Bush abriu uma fresta na porta
de sua política externa na qual
os democratas foram rápidos
em colocar o pé. Até então conduzidas com certeza dogmática
pelo presidente republicano, as
ações dos EUA no exterior foram questionadas em forma de
voto nas eleições.
Com a brecha, dois estudos
de dois grupos bipartidários começam a ganhar força. O primeiro e mais importante é o
Grupo de Estudos do Iraque
(ISG, na sigla em inglês), comissão conduzida pelo ex-secretário de Estado republicano
James Baker e o ex-congressista democrata Lee Hamilton.
Na sexta-feira, a Casa Branca
divulgou que o presidente receberá o ISG nesta semana. Seu
novo secretário de Defesa, Robert Gates, faz parte do grupo.

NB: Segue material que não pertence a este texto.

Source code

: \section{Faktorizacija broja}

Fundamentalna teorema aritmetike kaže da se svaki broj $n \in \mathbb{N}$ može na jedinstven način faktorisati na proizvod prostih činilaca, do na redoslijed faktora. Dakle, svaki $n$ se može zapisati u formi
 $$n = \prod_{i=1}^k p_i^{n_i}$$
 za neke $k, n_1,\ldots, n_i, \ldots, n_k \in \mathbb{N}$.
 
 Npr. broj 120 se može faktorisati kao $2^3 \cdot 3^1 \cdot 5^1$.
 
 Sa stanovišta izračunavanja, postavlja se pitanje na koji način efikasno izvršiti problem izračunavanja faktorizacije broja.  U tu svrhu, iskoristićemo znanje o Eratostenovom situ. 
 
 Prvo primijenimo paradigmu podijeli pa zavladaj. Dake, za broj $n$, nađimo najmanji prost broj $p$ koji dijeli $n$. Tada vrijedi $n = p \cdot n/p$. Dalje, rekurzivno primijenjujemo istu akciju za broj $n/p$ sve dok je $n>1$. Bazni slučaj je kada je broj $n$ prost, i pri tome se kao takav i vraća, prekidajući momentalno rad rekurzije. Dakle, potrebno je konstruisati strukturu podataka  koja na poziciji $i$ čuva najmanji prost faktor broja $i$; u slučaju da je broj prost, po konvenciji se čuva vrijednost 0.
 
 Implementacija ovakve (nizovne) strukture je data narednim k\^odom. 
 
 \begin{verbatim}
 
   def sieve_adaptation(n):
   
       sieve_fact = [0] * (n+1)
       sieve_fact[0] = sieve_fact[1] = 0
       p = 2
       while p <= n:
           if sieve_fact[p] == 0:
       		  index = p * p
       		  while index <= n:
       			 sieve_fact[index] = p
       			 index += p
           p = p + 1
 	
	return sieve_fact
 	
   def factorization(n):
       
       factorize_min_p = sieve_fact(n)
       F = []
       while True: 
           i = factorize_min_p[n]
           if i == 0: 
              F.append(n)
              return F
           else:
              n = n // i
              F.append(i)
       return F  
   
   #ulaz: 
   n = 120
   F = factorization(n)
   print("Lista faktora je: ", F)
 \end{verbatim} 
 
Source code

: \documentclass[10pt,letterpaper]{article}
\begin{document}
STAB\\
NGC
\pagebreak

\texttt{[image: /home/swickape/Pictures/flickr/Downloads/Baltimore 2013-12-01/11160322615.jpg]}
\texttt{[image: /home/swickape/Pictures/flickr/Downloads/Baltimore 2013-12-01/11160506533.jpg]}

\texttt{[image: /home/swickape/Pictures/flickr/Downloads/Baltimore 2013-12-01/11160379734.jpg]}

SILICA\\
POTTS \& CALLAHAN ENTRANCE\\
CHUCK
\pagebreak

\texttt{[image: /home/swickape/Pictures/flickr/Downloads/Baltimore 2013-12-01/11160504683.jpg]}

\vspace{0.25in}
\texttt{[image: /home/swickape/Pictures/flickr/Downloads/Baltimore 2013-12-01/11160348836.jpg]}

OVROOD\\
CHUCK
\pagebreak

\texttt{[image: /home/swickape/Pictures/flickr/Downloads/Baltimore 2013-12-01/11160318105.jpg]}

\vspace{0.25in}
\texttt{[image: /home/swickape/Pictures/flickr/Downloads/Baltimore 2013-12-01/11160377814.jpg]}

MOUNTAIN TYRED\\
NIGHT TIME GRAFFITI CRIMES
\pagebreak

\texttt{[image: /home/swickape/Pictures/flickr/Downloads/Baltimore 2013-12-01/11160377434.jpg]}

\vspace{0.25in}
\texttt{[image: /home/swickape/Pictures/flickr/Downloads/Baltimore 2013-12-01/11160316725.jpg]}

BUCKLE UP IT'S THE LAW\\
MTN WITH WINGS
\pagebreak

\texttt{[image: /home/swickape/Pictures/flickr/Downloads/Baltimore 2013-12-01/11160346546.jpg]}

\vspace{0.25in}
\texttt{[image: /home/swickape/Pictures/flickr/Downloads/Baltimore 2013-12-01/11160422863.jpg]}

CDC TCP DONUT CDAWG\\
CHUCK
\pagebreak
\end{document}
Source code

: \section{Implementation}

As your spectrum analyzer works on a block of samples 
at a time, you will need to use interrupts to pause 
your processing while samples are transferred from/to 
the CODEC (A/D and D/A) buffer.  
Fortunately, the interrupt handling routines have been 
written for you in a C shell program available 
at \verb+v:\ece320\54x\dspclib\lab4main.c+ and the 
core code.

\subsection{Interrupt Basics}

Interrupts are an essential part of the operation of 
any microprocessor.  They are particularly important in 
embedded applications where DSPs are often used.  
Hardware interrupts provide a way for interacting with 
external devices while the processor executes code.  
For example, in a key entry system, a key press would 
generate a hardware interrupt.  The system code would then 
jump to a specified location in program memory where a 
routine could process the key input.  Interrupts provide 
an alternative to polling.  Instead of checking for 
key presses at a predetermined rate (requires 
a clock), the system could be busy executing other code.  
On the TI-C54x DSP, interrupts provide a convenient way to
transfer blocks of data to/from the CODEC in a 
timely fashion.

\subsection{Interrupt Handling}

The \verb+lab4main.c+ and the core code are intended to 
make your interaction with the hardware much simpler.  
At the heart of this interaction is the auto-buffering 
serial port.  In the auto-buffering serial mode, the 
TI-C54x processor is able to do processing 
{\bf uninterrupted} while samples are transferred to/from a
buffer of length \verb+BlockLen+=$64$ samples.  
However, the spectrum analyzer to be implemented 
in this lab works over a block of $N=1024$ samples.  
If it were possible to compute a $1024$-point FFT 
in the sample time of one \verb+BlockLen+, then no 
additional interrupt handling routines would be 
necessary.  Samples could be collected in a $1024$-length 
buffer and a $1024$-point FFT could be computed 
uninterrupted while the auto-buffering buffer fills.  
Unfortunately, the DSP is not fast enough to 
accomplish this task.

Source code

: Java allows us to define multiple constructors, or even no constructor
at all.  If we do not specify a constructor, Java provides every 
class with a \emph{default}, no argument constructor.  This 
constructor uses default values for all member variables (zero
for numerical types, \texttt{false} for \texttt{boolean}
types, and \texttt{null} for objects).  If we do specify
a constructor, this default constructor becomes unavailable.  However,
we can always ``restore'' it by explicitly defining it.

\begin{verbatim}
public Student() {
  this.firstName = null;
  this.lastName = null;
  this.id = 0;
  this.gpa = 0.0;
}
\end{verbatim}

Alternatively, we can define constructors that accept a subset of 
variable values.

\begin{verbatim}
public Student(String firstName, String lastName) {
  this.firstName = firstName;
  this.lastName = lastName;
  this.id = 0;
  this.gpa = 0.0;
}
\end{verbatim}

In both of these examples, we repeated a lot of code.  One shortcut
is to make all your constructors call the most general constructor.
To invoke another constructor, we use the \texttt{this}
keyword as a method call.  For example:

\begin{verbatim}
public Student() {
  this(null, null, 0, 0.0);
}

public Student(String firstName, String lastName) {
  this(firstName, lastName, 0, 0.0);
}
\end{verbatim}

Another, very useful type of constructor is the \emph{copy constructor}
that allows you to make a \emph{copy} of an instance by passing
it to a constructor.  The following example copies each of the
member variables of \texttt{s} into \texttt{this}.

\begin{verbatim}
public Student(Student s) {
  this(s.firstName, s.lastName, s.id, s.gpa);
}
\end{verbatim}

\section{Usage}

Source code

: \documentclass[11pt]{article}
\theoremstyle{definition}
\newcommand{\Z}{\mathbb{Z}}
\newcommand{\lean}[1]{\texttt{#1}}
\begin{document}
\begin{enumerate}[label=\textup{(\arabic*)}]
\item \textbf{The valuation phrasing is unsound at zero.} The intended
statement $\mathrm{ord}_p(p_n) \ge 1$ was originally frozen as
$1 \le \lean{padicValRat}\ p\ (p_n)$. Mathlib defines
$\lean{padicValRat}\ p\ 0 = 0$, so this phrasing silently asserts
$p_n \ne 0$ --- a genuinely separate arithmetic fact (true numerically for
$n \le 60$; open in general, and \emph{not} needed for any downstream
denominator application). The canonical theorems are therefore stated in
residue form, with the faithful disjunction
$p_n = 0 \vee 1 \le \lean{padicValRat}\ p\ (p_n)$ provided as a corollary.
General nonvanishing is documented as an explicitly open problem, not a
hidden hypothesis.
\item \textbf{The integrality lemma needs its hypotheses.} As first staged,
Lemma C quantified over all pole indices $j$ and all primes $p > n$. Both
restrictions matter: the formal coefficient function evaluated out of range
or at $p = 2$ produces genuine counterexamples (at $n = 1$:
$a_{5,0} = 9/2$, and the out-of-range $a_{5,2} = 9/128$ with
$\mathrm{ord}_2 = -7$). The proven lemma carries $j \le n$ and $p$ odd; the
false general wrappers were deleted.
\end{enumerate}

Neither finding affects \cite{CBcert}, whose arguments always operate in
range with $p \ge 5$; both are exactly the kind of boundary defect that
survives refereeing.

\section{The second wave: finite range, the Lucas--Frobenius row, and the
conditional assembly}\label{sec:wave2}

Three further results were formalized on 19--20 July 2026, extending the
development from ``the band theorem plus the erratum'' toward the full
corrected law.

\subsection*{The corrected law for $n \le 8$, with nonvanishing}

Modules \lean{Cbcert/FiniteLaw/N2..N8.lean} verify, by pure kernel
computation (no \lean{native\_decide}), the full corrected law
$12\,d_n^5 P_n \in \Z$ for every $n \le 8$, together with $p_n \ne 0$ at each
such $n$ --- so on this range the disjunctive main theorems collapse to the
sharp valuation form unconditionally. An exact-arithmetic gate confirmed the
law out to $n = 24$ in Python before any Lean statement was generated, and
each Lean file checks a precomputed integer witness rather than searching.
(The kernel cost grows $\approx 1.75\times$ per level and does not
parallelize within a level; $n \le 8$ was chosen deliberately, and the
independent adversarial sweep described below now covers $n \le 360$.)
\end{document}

Não se sabe ainda as recomendações que o ISG fará, mas
a tendência é óbvia: saem de cena os falcões militaristas, entram os "realistas". Do primeiro grupo fazia parte Donald
Rumsfeld, o secretário defenestrado, e seu núcleo duro já
não está mais no governo (Paul
Wolfowitz foi para o Banco
Mundial e Douglas Feith está
na Universidade Stanford).
Entre os "realistas" estão James Baker e o próprio Gates. O
novo secretário de Defesa defendeu, em estudo para o Conselho de Relações Exteriores,
em 2004, negociações diretas
entre os EUA e o Irã, algo que
era tratado como palavrão pela
Casa Branca.
Equipe democrata
Não mais. Pensamento semelhante vem do novo Capitólio, onde os democratas já preparam seu time de política externa para comitês de ambas as
Casas. Para o Comitê de Relações Exteriores, por exemplo,
deve ir o senador Joseph Biden,
que já viajou ao Iraque seis vezes e defende a divisão administrativa do país em três (idéia
que parece encontrar simpatia
no grupo de estudos).
Seu equivalente na Câmara
dos Representantes será Tom
Lantos, aos 78 anos o único sobrevivente do Holocausto que é
membro do Congresso. No partido, todos se unem quanto à
retirada das tropas norte-americanas, mas há pouco consenso quanto a como e quando. O
Grupo de Estudos do Iraque
pode funcionar como um catalisador, não só entre republicanos e democratas, mas entre
democratas e democratas.
Tarefa mais difícil será unir
os políticos em outros aspectos
da política externa que não a
Guerra do Iraque -afinal, esse
foi o único tópico citado pela
maioria dos eleitores. O terrorismo, em geral, entrou como
uma das preocupações, mas temas mais específicos, como a
situação do Oriente Médio, foram citados por uma minoria.
Entra em cena o estudo de
um segundo grupo bipartidário, o Projeto Princeton de Segurança Nacional, lançado há
dois anos por aquela universidade, mas deixado de lado por
conta do ambiente político da
época. Ambicioso, tem a seu favor o fato de unir nomes tão
díspares quanto George Shultz,
ex-secretário de Estado de Reagan, e Joseph Nye, que consagrou a expressão "soft power"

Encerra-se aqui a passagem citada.